Kata is a Japanese term meaning “form” and traditionally refers to a training method for learning fundamental movements in Japanese martial arts. In karate or other forms of martial arts, kata is defined as a system of training exercises in which the individual practices a specific choreographed pattern of movements in a repetitive manner. This systematic way of training is supposed to form habits and develop new skills.
The core philosophy of kata is to continuously improve, and its principles are often translated to be used in Lean organizations and manufacturing facilities. Kata’s aim is to introduce a scientific way of practicing continuous improvement and make this way of thinking a daily practice. When implemented in Lean management, kata can be broken down into two different behaviors:
Improvement kata: This is a four-step approach to continuously improving the organization when changing processes. The model of kata allows teams to adapt along the way and apply what they’ve learned. The four steps of improvement kata are:
- Vision: The direction or vision is established, and the team agrees on the challenge needing to be met.

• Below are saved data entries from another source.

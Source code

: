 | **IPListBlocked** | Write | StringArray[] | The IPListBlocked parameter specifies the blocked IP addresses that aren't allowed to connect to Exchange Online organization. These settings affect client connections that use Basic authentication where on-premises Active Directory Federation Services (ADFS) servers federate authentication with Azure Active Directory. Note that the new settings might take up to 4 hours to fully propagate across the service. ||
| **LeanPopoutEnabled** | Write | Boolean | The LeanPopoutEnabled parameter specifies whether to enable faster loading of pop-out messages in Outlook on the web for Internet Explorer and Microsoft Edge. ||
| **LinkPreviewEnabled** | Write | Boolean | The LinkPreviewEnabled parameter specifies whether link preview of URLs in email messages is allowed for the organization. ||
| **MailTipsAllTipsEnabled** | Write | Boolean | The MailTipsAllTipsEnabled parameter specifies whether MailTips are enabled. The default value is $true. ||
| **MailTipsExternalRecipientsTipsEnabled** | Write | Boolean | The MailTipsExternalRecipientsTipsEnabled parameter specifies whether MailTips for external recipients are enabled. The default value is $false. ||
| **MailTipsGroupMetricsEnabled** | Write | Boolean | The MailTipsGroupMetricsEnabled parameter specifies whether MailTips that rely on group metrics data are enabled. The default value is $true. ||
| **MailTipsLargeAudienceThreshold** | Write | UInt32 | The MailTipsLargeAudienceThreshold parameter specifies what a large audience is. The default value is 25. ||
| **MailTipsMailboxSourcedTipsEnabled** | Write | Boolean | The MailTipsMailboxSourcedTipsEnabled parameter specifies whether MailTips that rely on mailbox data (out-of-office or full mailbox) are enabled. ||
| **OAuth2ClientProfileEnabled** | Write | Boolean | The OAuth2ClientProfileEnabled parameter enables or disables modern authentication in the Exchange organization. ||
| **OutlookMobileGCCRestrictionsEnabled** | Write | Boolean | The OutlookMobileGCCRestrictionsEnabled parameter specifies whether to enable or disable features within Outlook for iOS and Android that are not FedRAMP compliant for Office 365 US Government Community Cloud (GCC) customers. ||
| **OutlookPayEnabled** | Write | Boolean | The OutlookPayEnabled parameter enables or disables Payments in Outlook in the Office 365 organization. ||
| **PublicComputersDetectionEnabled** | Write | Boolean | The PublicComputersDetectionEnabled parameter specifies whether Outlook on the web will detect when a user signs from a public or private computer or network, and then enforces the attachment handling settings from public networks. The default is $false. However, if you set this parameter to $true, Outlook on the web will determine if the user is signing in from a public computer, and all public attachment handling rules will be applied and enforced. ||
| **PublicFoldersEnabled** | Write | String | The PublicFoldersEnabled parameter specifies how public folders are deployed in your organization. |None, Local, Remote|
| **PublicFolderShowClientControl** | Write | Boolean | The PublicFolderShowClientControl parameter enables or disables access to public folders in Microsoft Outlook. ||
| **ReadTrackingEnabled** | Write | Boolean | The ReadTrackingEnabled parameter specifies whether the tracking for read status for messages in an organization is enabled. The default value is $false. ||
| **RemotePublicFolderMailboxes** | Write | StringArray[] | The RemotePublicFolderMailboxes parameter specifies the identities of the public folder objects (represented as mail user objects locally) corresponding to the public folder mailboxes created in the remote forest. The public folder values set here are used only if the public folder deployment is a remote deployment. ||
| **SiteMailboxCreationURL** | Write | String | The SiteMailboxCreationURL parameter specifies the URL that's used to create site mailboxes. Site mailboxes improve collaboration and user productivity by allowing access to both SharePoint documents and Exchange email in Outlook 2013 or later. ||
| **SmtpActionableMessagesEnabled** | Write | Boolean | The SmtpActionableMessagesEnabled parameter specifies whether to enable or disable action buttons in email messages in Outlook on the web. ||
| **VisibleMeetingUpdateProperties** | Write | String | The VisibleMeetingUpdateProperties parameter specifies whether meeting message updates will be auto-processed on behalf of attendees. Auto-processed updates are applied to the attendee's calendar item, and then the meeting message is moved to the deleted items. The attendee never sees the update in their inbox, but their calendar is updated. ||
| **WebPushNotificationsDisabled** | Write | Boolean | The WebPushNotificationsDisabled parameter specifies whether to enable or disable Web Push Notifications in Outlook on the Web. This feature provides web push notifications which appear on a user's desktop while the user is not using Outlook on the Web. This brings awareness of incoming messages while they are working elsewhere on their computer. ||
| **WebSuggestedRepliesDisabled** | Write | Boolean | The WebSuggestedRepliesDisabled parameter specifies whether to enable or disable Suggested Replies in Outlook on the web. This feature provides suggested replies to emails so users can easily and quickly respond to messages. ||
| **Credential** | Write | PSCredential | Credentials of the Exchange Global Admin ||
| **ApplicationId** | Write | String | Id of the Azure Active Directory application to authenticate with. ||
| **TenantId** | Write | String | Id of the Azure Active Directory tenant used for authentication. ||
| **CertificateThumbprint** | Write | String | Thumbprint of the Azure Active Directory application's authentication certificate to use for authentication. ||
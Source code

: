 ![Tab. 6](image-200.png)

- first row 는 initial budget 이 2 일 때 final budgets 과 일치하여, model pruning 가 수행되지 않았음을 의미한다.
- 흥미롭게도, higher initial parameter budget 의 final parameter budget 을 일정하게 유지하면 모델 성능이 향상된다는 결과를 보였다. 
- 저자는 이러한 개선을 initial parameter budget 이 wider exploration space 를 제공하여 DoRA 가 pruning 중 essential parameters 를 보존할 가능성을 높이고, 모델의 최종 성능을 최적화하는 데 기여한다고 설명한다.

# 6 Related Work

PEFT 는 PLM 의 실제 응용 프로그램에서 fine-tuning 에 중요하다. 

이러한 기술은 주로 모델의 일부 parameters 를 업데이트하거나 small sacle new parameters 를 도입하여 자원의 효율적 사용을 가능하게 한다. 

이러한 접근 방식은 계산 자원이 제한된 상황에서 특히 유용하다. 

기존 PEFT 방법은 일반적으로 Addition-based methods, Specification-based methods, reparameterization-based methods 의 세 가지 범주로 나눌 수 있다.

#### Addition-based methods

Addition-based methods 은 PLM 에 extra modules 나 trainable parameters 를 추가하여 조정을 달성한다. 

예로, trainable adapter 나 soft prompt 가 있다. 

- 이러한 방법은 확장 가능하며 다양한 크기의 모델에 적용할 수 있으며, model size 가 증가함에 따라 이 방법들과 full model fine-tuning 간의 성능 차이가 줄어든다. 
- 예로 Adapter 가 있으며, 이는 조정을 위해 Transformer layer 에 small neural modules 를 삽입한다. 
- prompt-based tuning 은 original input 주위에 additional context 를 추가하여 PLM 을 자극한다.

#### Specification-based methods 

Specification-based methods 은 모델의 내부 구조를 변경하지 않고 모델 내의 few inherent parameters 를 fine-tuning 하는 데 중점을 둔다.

- Current condition: Grasping the situation at hand is important. Why is the current process not meeting the vision? What are the obstacles that need to be worked on?
- Target condition: The next step is to establish the next target condition. The team defines what patterns or steps can be taken to improve the current process.
- PDCA: Finally, the team implements changes to the process utilizing the Plan-Do-Check-Act cycle. The planning has been done in the previous three steps, and the team can move through the PDCA cycle quickly to identify obstacles. When obstacles are uncovered, the steps of kata are repeated beginning on the second step.
Coaching kata: This is a practice routine used by the leaders in the organization. When kata is implemented in the facility, it is typically carried out by managers in the workplace and coaching kata is aimed to teach the improvement kata process to everyone in the workplace. It shares the first three steps of improvement kata, but instead of the PDCA cycle as the fourth step, it is replaced with coaching cycles.